Sinus Infection Treatment

Home care can help open the sinuses and alleviate their dryness.

1. Promote drainage
2. Drink plenty of water and hydrating beverages such as hot tea.
3. Inhale steam two to four times per day by leaning over a bowl of hot water (not while the water is on the stove) or using a steam vaporizer. Inhale the steam for about 10 minutes. Taking a hot, steamy shower may also work. Mentholated preparations, such as Vicks Vapo-Rub, can be added to the water or vaporizer to aid in opening the passageways.
4. Thin the mucus: Expectorants are drugs that help expel mucus from the lungs and respiratory passages. They help t thin mucous secretions, enhancing drainage from the sinuses. The most common is guaifenesin (contained in Robitussin and Mucinex, for example). Over-the-counter (OTC) liquid cough medications or prescription tablets can also combine decongestants and cough suppressants to reduce symptoms as well as to eliminate the need for the use of many medications. Read label ingredients to find the right combination of ingredients or ask the pharmacist for help.
5. Relieve pain: Pain medication such as ibuprofen (Motrin and Advil are examples), aspirin, and naproxen (Aleve) can reduce pain and inflammation. These medications help to open the airways by reducing swelling. Acetaminophen (Tylenol) can be used for pain and fever but does not help with the inflammation.

6. Bacteria that normally cause acute sinusitis are Streptococcus pneumoniae, Haemophilus influenzae, and Moraxella catarrhalis. These microorganisms, along with Staphylococcus aureus and some anaerobes (bacteria that live without oxygen), are involved in chronic sinusitis.

When to Seek Medical Care

Call a doctor when experiencing pain or pressure in the upper face accompanied by nasal congestion or discharge, postnasal drip, or ongoing bad breath unrelated to dental problems.

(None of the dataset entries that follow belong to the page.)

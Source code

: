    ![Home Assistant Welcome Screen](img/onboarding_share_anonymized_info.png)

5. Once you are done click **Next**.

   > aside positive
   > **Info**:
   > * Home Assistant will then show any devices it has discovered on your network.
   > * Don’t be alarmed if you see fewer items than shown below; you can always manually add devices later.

Fever can be a symptom of a sinus infection or a cold. Simple congestion with a low-grade fever probably indicates a cold and may not call for medications or antibiotics. Those also experiencing facial pain or headaches may have a sinus infection.

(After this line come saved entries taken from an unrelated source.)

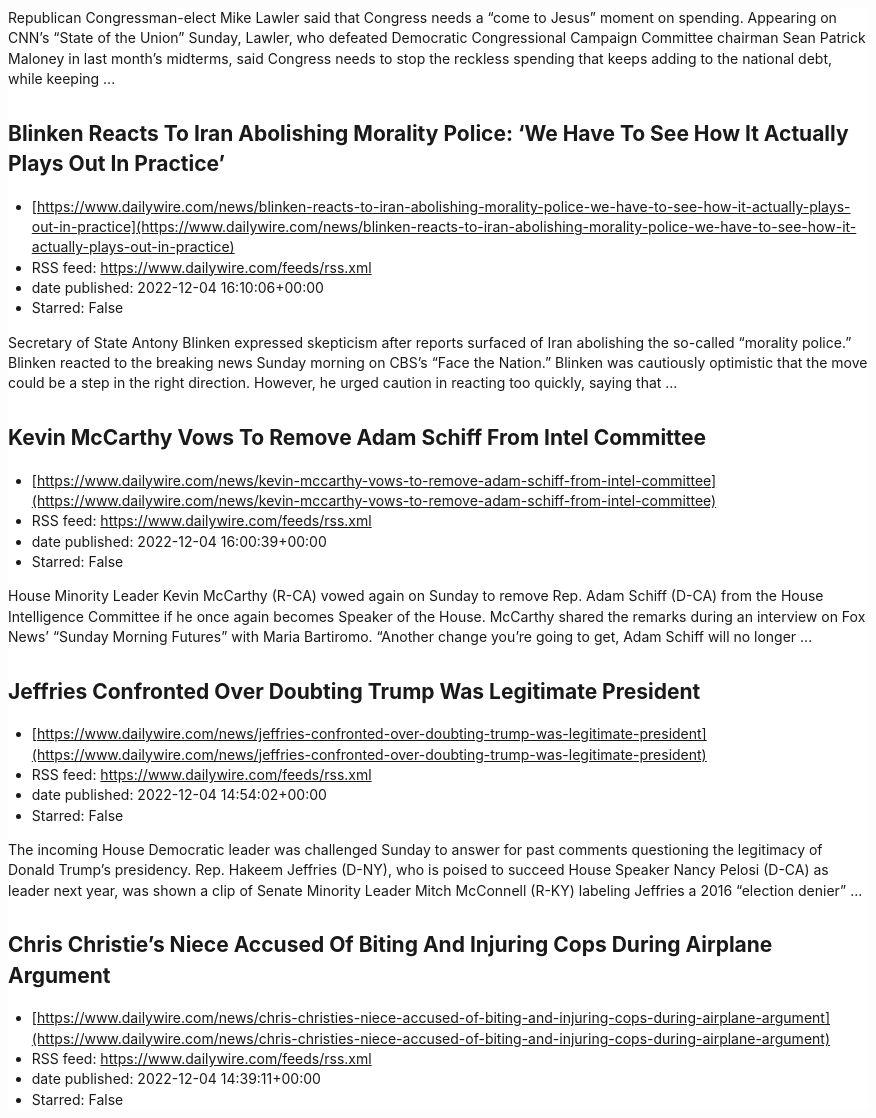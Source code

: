 Republican Congressman-elect Mike Lawler said that Congress needs a &#8220;come to Jesus&#8221; moment on spending. Appearing on CNN&#8217;s &#8220;State of the Union&#8221; Sunday, Lawler, who defeated Democratic Congressional Campaign Committee chairman Sean Patrick Maloney in last month&#8217;s midterms, said Congress needs to stop the reckless spending that keeps adding to the national debt, while keeping ...

## Blinken Reacts To Iran Abolishing Morality Police: ‘We Have To See How It Actually Plays Out In Practice’
 - [https://www.dailywire.com/news/blinken-reacts-to-iran-abolishing-morality-police-we-have-to-see-how-it-actually-plays-out-in-practice](https://www.dailywire.com/news/blinken-reacts-to-iran-abolishing-morality-police-we-have-to-see-how-it-actually-plays-out-in-practice)
 - RSS feed: https://www.dailywire.com/feeds/rss.xml
 - date published: 2022-12-04 16:10:06+00:00
 - Starred: False

Secretary of State Antony Blinken expressed skepticism after reports surfaced of Iran abolishing the so-called &#8220;morality police.&#8221; Blinken reacted to the breaking news Sunday morning on CBS&#8217;s &#8220;Face the Nation.&#8221; Blinken was cautiously optimistic that the move could be a step in the right direction. However, he urged caution in reacting too quickly, saying that ...

## Kevin McCarthy Vows To Remove Adam Schiff From Intel Committee
 - [https://www.dailywire.com/news/kevin-mccarthy-vows-to-remove-adam-schiff-from-intel-committee](https://www.dailywire.com/news/kevin-mccarthy-vows-to-remove-adam-schiff-from-intel-committee)
 - RSS feed: https://www.dailywire.com/feeds/rss.xml
 - date published: 2022-12-04 16:00:39+00:00
 - Starred: False

House Minority Leader Kevin McCarthy (R-CA) vowed again on Sunday to remove Rep. Adam Schiff (D-CA) from the House Intelligence Committee if he once again becomes Speaker of the House. McCarthy shared the remarks during an interview on Fox News&#8217; &#8220;Sunday Morning Futures&#8221; with Maria Bartiromo. &#8220;Another change you’re going to get, Adam Schiff will no longer ...

## Jeffries Confronted Over Doubting Trump Was Legitimate President
 - [https://www.dailywire.com/news/jeffries-confronted-over-doubting-trump-was-legitimate-president](https://www.dailywire.com/news/jeffries-confronted-over-doubting-trump-was-legitimate-president)
 - RSS feed: https://www.dailywire.com/feeds/rss.xml
 - date published: 2022-12-04 14:54:02+00:00
 - Starred: False

The incoming House Democratic leader was challenged Sunday to answer for past comments questioning the legitimacy of Donald Trump&#8217;s presidency. Rep. Hakeem Jeffries (D-NY), who is poised to succeed House Speaker Nancy Pelosi (D-CA) as leader next year, was shown a clip of Senate Minority Leader Mitch McConnell (R-KY) labeling Jeffries a 2016 &#8220;election denier&#8221; ...

## Chris Christie’s Niece Accused Of Biting And Injuring Cops During Airplane Argument
 - [https://www.dailywire.com/news/chris-christies-niece-accused-of-biting-and-injuring-cops-during-airplane-argument](https://www.dailywire.com/news/chris-christies-niece-accused-of-biting-and-injuring-cops-during-airplane-argument)
 - RSS feed: https://www.dailywire.com/feeds/rss.xml
 - date published: 2022-12-04 14:39:11+00:00
 - Starred: False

A doctor often can treat simple sinusitis. If left undiagnosed and untreated complications of sinusitis can occur that may lead to severe medical problems and possibly death. The following complications are medical emergencies and require immediate treatment in a hospital’s emergency department:

1. Headache, fever, and soft tissue swelling over the frontal sinus may indicate an infection of the frontal bone, called Pott’s puffy tumor or osteomyelitis. Usually, this complication is limited to children.
2. Infection of the eye socket may result from ethmoid sinusitis. The eyelid may swell and become droopy. Fever and severe illness are usually present. A person with this infection may lose the ability to move the eye, and permanent– blindness may result.
3. Ethmoid or frontal sinusitis may also cause the formation of a blood clot in the sinus area around the front and top of the face. Symptoms may be similar to those of eye socket infection with the addition of a fixed and dilated pupil. This condition usually affects both sides of the face.
4. If a person experiences mild personality changes, headache, neck stiffness, high fever, altered consciousness, visual problems, or seizures, infection may have spread to the brain. Coma and even death may follow.